SOURCE MATERIAL:
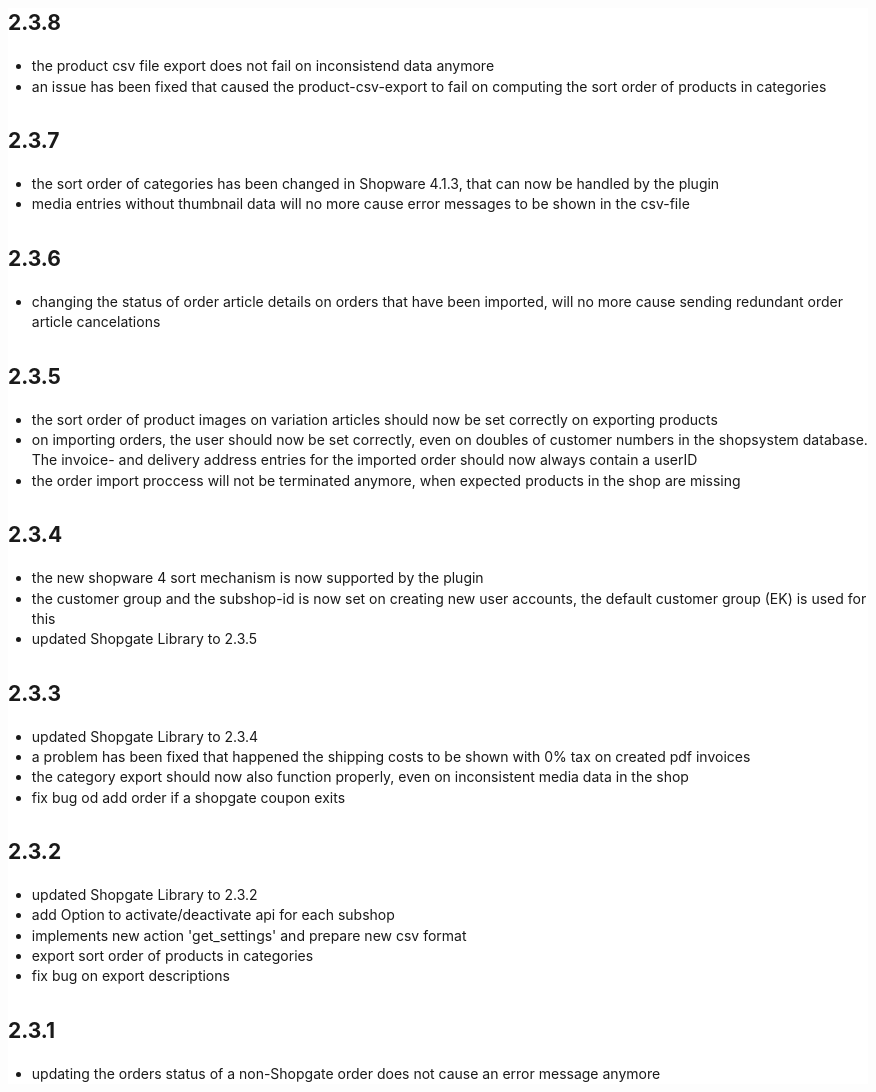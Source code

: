 ## 2.3.8
- the product csv file export does not fail on inconsistend data anymore
- an issue has been fixed that caused the product-csv-export to fail on computing the sort order of products in categories

## 2.3.7
- the sort order of categories has been changed in Shopware 4.1.3, that can now be handled by the plugin
- media entries without thumbnail data will no more cause error messages to be shown in the csv-file

## 2.3.6
- changing the status of order article details on orders that have been imported, will no more cause sending redundant order article cancelations

## 2.3.5
- the sort order of product images on variation articles should now be set correctly on exporting products
- on importing orders, the user should now be set correctly, even on doubles of customer numbers in the shopsystem database. The invoice- and delivery address entries for the imported order should now always contain a userID
- the order import proccess will not be terminated anymore, when expected products in the shop are missing

## 2.3.4
- the new shopware 4 sort mechanism is now supported by the plugin
- the customer group and the subshop-id is now set on creating new user accounts, the default customer group (EK) is used for this
- updated Shopgate Library to 2.3.5

## 2.3.3
- updated Shopgate Library to 2.3.4
- a problem has been fixed that happened the shipping costs to be shown with 0% tax on created pdf invoices
- the category export should now also function properly, even on inconsistent media data in the shop
- fix bug od add order if a shopgate coupon exits

## 2.3.2
- updated Shopgate Library to 2.3.2
- add Option to activate/deactivate api for each subshop
- implements new action 'get_settings' and prepare new csv format
- export sort order of products in categories
- fix bug on export descriptions

## 2.3.1
- updating the orders status of a non-Shopgate order does not cause an error message anymore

DIRECTIONS FOR THIS TASK: Transcribe, from the records above, the first line and every line after it up to and including the line with "- export sort order of products in categories"; omit pictures.

FINISHED EXERCISE:
Source code

: ## 2.3.8
- the product csv file export does not fail on inconsistend data anymore
- an issue has been fixed that caused the product-csv-export to fail on computing the sort order of products in categories

## 2.3.7
- the sort order of categories has been changed in Shopware 4.1.3, that can now be handled by the plugin
- media entries without thumbnail data will no more cause error messages to be shown in the csv-file

## 2.3.6
- changing the status of order article details on orders that have been imported, will no more cause sending redundant order article cancelations

## 2.3.5
- the sort order of product images on variation articles should now be set correctly on exporting products
- on importing orders, the user should now be set correctly, even on doubles of customer numbers in the shopsystem database. The invoice- and delivery address entries for the imported order should now always contain a userID
- the order import proccess will not be terminated anymore, when expected products in the shop are missing

## 2.3.4
- the new shopware 4 sort mechanism is now supported by the plugin
- the customer group and the subshop-id is now set on creating new user accounts, the default customer group (EK) is used for this
- updated Shopgate Library to 2.3.5

## 2.3.3
- updated Shopgate Library to 2.3.4
- a problem has been fixed that happened the shipping costs to be shown with 0% tax on created pdf invoices
- the category export should now also function properly, even on inconsistent media data in the shop
- fix bug od add order if a shopgate coupon exits

## 2.3.2
- updated Shopgate Library to 2.3.2
- add Option to activate/deactivate api for each subshop
- implements new action 'get_settings' and prepare new csv format
- export sort order of products in categories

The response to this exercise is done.